When the coronavirus pandemic began, the USDA halted those visits and promised that everyone who gets federal funding to pay for groceries would keep receiving it during the crisis without needing to recertify.

With that reprieve ending, state governments are scrambling to figure out how to make sure needy families keep getting grocery money during an economic downturn, without crowding them into waiting rooms where they could catch the virus.

The D.C. Department of Human Services, which administers the SNAP program in the city, asked the USDA for a waiver to keep putting off recertifications and was told that there would be no waivers past August.

A USDA spokeswoman said in an email to The Washington Post that the six months of waivers, from March through August, should have been enough time for states to set up the process virtually, and that it is important that benefit recipients continue to prove their income.

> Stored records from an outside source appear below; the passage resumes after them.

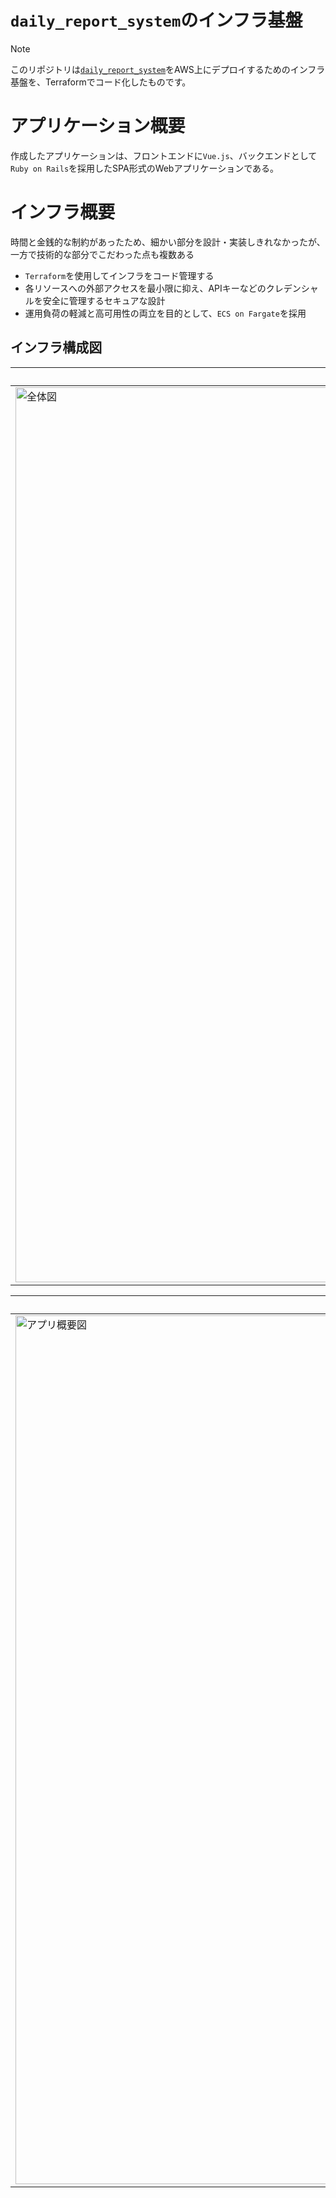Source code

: # `daily_report_system`のインフラ基盤
> [!NOTE]
> このリポジトリは[`daily_report_system`](https://github.com/kaitokimuraofficial/daily_report_system)をAWS上にデプロイするためのインフラ基盤を、Terraformでコード化したものです。

# アプリケーション概要
作成したアプリケーションは、フロントエンドに`Vue.js`、バックエンドとして`Ruby on Rails`を採用したSPA形式のWebアプリケーションである。


# インフラ概要
時間と金銭的な制約があったため、細かい部分を設計・実装しきれなかったが、一方で技術的な部分でこだわった点も複数ある
- `Terraform`を使用してインフラをコード管理する
- 各リソースへの外部アクセスを最小限に抑え、APIキーなどのクレデンシャルを安全に管理するセキュアな設計
- 運用負荷の軽減と高可用性の両立を目的として、`ECS on Fargate`を採用


## インフラ構成図
| `全体図` |
| -- |
| <img width="1432" alt="全体図" src="https://github.com/user-attachments/assets/21e0918d-9ebc-4503-88b4-9316fdad2e79" /> |

| `アプリ概要図`|
| -- |
| <img width="1390" alt="アプリ概要図" src="https://github.com/user-attachments/assets/57c0231d-02e2-460e-9b66-32a9e297fcf3" /> |

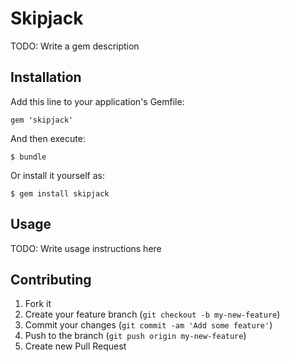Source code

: # Skipjack

TODO: Write a gem description

## Installation

Add this line to your application's Gemfile:

    gem 'skipjack'

And then execute:

    $ bundle

Or install it yourself as:

    $ gem install skipjack

## Usage

TODO: Write usage instructions here

## Contributing

1. Fork it
2. Create your feature branch (`git checkout -b my-new-feature`)
3. Commit your changes (`git commit -am 'Add some feature'`)
4. Push to the branch (`git push origin my-new-feature`)
5. Create new Pull Request

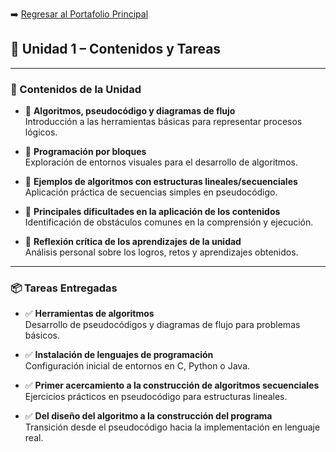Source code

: ➡️ [Regresar al Portafolio Principal](index.md)


## 📂 Unidad 1 – Contenidos y Tareas  

---

### 📘 Contenidos de la Unidad  

- 🔹 **Algoritmos, pseudocódigo y diagramas de flujo**  
  Introducción a las herramientas básicas para representar procesos lógicos.  

- 🔹 **Programación por bloques**  
  Exploración de entornos visuales para el desarrollo de algoritmos.  

- 🔹 **Ejemplos de algoritmos con estructuras lineales/secuenciales**  
  Aplicación práctica de secuencias simples en pseudocódigo.  

- 🔹 **Principales dificultades en la aplicación de los contenidos**  
  Identificación de obstáculos comunes en la comprensión y ejecución.  

- 🔹 **Reflexión crítica de los aprendizajes de la unidad**  
  Análisis personal sobre los logros, retos y aprendizajes obtenidos.  

---

### 📦 Tareas Entregadas  

- ✅ **Herramientas de algoritmos**  
  Desarrollo de pseudocódigos y diagramas de flujo para problemas básicos.  

- ✅ **Instalación de lenguajes de programación**  
  Configuración inicial de entornos en C, Python o Java.  

- ✅ **Primer acercamiento a la construcción de algoritmos secuenciales**  
  Ejercicios prácticos en pseudocódigo para estructuras lineales.  

- ✅ **Del diseño del algoritmo a la construcción del programa**  
  Transición desde el pseudocódigo hacia la implementación en lenguaje real.  
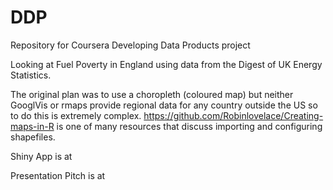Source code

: # DDP
Repository for Coursera Developing Data Products project

Looking at Fuel Poverty in England using data from the Digest of UK Energy Statistics.

The original plan was to use a choropleth (coloured map) but neither GooglVis or rmaps provide regional data for any country outside the US so to do this is extremely complex. https://github.com/Robinlovelace/Creating-maps-in-R is one of many resources that discuss importing and configuring shapefiles.


Shiny App is at

Presentation Pitch is at

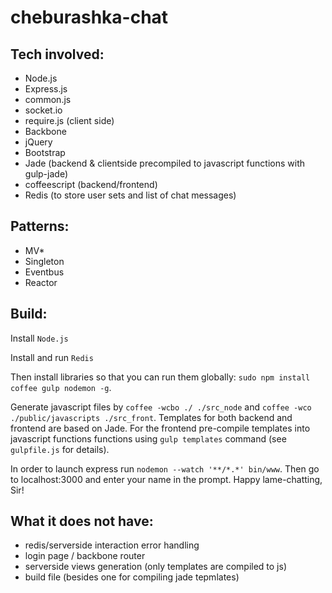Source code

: # cheburashka-chat
## Tech involved:
  - Node.js
  - Express.js
  - common.js
  - socket.io
  - require.js (client side)
  - Backbone
  - jQuery
  - Bootstrap
  - Jade (backend & clientside precompiled to javascript functions with gulp-jade)
  - coffeescript (backend/frontend)
  - Redis (to store user sets and list of chat messages)

## Patterns:
  - MV*
  - Singleton
  - Eventbus
  - Reactor

## Build:

Install ``Node.js``

Install and run ``Redis``

Then install libraries so that you can run them globally: ``sudo npm install coffee gulp nodemon -g``.

Generate javascript files by ``coffee -wcbo ./ ./src_node`` and ``coffee -wco ./public/javascripts ./src_front``.
Templates for both backend and frontend are based on Jade. For the frontend pre-compile templates into javascript functions functions using ``gulp templates`` command (see ``gulpfile.js`` for details).

In order to launch express run ``nodemon --watch '**/*.*' bin/www``. Then go to localhost:3000 and enter your name in the prompt.
Happy lame-chatting, Sir!

## What it does not have:
 - redis/serverside interaction error handling
 - login page / backbone router
 - serverside views generation (only templates are compiled to js)
 - build file (besides one for compiling jade tepmlates)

“USDA provided this flexibility at the beginning of the pandemic to allow states to adjust to an influx of new applications and need to design new protocols to support social distancing and telework,” she wrote. “The recertification process is vital to ensuring SNAP families are still eligible to receive SNAP and receive the proper level of benefits. USDA is working with states to return to a new normal.”

Some states have long offered a remote option for SNAP recipients to recertify; in Virginia, Department of Social Services staffer Cletisha Lovelace said that recipients have been able to apply through an online form plus a telephone interview since 2012.

While 39,000 Virginians will be required to recertify in September or lose their benefits, Lovelace said, those residents will have the option to apply without going to a service center in person, which could pose a coronavirus risk. Virginia did not request a waiver to continue past August.

But the end of the USDA waivers appears to have caught D.C. off guard. Taylor-Lowe said her department has rushed to create a mobile app and an online platform that recipients can use in place of the regular office visit.

Even if that effort is successful, some people don’t have the technology needed to scan or photograph documents. Taylor-Lowe said she worries that others will simply assume that they don’t have to recertify until the pandemic is over — and will inadvertently lose their benefits.

“We thought they would just keep waiving the requirement until the end of the pandemic, but they’ve denied our requests for that,” she said. “It looks like people will lose their benefits.”

More people in D.C. are going hungry. Feeding them in a crisis is an enormous challenge.

Those who can’t use the online application, which Taylor-Lowe says will be available by September, will need to come to a D.C. service center in person to recertify. Taylor-Lowe said the department is working on figuring out how to observe social distancing processes in the offices as much as possible.

The problem is even more immediate in Maryland, where the first recipients could lose their benefits on Sept. 1, a month before D.C. and Virginia residents. The USDA denied the waiver that Maryland requested even for the month of August, Maryland Department of Human Services spokeswoman Katherine Morris said. D.C. did receive a waiver for August.

More than 830,000 Maryland residents receive SNAP benefits.

“The loss of any SNAP waiver would adversely impact our ability to assist those Marylanders who are particularly vulnerable during this pandemic,” Morris wrote in an email. “As a nation, we must take every action within our control to ensure this health crisis does not become a food security crisis.”